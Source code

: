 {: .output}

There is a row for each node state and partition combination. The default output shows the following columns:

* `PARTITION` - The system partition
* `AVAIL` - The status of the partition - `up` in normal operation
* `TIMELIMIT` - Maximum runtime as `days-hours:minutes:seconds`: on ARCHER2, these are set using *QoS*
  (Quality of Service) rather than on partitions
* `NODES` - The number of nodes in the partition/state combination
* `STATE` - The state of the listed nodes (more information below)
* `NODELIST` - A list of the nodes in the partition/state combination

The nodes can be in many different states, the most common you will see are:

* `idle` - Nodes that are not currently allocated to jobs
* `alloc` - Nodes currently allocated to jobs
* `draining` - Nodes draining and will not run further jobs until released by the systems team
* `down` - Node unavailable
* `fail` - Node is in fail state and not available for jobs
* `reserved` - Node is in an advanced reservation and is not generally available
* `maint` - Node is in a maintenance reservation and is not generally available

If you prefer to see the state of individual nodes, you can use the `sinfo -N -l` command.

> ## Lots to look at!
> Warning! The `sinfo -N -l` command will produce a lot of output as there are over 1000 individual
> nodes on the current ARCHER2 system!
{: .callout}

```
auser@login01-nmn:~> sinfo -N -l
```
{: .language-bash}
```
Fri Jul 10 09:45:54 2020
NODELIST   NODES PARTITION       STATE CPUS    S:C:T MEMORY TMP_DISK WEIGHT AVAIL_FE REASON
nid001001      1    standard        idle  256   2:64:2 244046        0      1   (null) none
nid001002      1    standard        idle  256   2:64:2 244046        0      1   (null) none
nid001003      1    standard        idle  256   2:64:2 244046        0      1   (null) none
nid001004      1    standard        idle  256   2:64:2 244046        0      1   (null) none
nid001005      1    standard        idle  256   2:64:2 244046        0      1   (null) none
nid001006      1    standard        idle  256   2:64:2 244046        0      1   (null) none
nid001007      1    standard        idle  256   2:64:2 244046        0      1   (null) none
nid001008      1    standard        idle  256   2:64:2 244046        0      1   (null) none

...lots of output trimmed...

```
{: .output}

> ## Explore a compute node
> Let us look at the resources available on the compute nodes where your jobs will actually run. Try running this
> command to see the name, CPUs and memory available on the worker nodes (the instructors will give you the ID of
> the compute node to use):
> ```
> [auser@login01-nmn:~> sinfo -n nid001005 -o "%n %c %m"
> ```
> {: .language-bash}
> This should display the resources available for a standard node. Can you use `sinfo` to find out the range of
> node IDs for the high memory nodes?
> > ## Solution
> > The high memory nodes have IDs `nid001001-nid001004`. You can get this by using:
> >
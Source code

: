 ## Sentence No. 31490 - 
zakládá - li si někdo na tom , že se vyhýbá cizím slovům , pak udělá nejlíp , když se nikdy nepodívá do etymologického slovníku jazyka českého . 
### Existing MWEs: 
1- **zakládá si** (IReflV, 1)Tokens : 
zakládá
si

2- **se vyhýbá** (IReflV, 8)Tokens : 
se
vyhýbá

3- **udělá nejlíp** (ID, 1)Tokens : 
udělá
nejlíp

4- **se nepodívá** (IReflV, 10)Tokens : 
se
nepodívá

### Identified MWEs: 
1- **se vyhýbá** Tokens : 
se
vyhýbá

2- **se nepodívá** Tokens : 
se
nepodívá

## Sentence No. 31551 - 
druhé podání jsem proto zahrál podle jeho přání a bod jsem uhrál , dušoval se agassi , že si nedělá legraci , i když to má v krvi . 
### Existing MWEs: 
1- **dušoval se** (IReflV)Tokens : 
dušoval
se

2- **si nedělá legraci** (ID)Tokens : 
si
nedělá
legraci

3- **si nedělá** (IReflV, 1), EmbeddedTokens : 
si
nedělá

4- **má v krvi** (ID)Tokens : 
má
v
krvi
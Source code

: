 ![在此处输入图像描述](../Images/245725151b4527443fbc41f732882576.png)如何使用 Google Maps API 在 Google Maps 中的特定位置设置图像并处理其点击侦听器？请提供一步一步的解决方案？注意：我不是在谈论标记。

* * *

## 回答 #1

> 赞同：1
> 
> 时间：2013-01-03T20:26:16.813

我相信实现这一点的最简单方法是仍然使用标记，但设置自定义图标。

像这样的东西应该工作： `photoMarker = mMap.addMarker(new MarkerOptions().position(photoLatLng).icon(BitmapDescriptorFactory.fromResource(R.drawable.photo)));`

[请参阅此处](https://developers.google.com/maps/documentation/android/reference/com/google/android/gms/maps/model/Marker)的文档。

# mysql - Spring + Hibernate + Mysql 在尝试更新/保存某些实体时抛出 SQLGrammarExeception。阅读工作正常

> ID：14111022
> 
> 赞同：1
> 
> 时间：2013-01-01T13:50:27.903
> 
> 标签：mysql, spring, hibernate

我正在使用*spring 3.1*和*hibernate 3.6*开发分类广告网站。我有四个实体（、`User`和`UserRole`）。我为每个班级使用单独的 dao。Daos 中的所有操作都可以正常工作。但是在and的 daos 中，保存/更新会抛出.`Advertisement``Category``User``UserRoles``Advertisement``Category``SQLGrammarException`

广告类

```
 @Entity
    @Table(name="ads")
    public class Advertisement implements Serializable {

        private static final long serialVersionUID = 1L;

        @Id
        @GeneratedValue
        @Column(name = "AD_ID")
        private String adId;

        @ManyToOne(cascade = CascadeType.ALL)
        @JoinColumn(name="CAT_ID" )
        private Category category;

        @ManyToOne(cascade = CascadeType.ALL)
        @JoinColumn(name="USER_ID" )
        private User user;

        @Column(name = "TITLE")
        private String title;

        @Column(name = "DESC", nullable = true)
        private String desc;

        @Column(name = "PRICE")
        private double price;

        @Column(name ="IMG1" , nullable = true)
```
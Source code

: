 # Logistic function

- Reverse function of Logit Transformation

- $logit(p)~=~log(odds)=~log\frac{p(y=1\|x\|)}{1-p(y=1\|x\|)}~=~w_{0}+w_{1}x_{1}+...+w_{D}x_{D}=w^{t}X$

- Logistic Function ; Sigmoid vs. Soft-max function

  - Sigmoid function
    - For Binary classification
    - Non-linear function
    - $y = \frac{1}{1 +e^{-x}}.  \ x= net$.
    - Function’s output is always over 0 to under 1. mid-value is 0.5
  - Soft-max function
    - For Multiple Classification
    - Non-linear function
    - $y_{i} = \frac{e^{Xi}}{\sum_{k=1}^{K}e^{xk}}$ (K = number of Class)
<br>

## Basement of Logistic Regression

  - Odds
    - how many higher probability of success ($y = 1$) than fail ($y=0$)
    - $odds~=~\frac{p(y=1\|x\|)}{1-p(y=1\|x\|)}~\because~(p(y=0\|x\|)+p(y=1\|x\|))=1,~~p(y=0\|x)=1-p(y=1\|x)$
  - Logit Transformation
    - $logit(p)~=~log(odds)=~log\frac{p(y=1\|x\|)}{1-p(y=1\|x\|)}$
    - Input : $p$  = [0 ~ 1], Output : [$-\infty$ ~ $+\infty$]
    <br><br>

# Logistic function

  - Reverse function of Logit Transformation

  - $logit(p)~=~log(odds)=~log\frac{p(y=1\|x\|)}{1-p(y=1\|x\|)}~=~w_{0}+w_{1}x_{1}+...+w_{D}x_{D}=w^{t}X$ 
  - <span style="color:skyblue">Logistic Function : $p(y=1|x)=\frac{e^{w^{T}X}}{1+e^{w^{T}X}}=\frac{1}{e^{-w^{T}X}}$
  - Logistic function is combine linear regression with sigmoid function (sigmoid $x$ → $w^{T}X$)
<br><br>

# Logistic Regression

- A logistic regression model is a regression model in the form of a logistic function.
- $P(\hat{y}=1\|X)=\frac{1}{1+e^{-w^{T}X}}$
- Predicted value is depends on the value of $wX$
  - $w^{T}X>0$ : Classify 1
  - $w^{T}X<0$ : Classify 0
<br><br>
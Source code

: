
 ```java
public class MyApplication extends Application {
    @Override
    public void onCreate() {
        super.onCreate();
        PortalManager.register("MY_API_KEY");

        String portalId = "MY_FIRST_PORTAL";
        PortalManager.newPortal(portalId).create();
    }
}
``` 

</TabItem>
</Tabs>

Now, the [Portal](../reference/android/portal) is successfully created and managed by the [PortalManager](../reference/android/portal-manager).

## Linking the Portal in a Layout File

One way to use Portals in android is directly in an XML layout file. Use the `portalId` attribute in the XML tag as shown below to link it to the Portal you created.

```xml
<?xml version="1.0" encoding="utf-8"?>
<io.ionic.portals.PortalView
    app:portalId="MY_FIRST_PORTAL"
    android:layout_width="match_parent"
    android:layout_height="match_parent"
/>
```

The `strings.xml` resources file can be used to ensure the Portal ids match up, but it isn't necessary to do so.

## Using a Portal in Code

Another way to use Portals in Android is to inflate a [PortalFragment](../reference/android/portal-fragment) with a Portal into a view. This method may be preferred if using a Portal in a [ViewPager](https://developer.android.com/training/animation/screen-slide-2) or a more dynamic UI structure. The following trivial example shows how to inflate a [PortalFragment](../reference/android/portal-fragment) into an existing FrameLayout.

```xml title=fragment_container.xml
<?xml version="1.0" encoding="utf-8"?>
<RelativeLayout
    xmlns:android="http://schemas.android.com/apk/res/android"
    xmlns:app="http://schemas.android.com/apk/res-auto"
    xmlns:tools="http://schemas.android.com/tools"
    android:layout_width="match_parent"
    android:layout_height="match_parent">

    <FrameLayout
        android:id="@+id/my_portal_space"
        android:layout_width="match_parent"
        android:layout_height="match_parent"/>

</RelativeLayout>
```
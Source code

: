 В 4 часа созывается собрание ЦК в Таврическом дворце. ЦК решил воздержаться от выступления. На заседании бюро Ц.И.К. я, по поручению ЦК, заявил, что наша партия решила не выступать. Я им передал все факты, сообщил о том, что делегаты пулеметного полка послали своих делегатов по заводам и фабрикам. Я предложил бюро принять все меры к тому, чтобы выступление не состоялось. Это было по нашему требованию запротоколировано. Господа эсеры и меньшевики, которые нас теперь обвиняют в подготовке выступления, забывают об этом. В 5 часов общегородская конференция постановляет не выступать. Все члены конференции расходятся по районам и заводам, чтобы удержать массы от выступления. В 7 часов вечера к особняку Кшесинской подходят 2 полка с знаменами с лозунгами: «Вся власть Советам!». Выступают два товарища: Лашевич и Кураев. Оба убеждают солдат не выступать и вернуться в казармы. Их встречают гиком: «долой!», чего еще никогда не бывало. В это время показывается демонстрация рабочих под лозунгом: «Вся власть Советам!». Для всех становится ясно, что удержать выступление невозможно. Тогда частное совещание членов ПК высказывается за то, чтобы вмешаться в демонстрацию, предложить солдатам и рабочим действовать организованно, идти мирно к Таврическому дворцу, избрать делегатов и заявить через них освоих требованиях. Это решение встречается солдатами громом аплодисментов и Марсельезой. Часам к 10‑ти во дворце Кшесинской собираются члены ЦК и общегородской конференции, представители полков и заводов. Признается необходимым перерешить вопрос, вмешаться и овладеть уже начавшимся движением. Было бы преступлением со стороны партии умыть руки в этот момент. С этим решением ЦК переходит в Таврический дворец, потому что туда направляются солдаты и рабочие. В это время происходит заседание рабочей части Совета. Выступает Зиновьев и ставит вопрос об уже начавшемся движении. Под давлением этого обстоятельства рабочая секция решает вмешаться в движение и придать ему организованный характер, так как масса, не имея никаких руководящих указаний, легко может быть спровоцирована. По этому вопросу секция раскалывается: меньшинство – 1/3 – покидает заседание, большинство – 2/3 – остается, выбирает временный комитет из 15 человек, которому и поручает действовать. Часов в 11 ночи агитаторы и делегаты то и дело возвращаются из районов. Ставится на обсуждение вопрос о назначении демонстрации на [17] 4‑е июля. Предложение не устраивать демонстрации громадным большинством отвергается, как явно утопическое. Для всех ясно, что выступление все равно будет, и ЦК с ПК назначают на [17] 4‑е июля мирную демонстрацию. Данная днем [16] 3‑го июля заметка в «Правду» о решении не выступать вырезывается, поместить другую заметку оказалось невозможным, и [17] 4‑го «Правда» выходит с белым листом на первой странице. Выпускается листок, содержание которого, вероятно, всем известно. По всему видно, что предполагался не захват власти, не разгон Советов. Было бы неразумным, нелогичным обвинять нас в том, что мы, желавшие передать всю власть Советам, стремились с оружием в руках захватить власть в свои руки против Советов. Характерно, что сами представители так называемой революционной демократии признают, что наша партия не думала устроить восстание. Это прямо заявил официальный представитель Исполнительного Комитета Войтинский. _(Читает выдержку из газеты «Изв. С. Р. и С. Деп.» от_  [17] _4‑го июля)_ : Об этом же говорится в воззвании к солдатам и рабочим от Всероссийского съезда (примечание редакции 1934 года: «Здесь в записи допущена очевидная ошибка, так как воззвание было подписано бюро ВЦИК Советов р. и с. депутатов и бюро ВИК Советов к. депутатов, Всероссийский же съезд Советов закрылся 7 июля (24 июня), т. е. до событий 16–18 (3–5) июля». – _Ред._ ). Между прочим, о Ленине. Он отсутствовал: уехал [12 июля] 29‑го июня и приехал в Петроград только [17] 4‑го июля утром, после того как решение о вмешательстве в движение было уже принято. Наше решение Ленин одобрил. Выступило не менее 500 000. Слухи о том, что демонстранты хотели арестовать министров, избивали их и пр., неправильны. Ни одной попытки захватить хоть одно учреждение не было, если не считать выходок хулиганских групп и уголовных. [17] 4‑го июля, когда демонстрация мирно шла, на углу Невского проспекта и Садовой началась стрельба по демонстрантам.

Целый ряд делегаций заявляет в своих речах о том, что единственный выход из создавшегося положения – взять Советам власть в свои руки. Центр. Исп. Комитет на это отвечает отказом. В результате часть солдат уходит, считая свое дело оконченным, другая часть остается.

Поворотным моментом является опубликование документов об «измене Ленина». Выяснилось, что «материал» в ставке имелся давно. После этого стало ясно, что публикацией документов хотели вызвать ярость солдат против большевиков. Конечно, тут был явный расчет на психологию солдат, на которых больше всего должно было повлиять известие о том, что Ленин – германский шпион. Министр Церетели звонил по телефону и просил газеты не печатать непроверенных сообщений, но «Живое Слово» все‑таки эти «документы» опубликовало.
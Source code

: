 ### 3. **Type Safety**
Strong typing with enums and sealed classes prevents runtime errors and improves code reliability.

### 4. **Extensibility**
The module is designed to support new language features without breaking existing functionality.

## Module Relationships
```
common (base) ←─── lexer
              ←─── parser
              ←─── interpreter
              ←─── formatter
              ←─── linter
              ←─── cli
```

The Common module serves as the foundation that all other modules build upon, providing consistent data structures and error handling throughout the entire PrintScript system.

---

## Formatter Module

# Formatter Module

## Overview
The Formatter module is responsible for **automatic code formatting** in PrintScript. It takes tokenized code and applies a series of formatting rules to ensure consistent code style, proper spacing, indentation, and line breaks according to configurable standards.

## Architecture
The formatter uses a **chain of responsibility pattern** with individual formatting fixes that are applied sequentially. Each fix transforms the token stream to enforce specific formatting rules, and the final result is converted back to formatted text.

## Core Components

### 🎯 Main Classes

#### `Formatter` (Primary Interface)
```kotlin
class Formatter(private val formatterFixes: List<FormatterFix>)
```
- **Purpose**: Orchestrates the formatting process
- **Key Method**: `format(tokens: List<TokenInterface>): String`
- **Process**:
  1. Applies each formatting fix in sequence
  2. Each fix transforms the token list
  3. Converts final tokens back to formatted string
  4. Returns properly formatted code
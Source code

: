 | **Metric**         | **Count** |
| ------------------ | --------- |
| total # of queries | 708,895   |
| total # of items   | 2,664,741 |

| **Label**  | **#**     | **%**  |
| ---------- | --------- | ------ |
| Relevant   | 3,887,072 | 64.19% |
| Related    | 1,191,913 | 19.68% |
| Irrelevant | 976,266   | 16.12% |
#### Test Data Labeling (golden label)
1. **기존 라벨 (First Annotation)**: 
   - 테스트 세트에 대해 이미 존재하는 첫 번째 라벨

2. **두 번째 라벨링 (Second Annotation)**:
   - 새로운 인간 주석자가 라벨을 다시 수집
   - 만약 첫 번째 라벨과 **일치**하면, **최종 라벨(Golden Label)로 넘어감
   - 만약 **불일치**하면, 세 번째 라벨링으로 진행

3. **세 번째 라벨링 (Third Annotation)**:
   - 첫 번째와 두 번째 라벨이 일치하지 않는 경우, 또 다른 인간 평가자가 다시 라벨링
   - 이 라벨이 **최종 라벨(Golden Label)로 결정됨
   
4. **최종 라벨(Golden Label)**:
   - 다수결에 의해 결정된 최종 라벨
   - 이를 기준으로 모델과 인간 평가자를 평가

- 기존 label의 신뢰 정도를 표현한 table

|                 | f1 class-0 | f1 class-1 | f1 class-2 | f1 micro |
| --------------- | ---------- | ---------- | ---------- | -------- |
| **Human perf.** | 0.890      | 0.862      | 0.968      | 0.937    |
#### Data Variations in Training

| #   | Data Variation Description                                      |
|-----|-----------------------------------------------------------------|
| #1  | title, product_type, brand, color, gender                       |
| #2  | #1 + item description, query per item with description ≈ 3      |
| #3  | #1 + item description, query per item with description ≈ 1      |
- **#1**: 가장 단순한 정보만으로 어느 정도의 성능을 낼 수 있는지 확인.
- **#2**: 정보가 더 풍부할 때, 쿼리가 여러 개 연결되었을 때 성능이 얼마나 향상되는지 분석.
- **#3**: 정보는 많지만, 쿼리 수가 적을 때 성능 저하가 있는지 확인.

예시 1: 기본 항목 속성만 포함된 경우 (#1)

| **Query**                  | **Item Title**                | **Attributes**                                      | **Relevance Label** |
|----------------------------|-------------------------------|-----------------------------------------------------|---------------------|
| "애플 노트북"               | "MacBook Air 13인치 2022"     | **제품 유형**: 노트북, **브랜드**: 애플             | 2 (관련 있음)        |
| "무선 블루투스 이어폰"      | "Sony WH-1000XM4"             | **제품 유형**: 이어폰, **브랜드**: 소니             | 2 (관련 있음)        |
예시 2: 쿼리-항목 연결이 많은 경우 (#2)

→ ACTIVITY
Set down again, word for word, the stretch of records from the line with "in normal operation" to the line with "Nodes currently allocated to jobs", both of those lines included.

→ RESPONSE TO THE TASK
* `AVAIL` - The status of the partition - `up` in normal operation
* `TIMELIMIT` - Maximum runtime as `days-hours:minutes:seconds`: on ARCHER2, these are set using *QoS*
  (Quality of Service) rather than on partitions
* `NODES` - The number of nodes in the partition/state combination
* `STATE` - The state of the listed nodes (more information below)
* `NODELIST` - A list of the nodes in the partition/state combination

The nodes can be in many different states, the most common you will see are:

* `idle` - Nodes that are not currently allocated to jobs
* `alloc` - Nodes currently allocated to jobs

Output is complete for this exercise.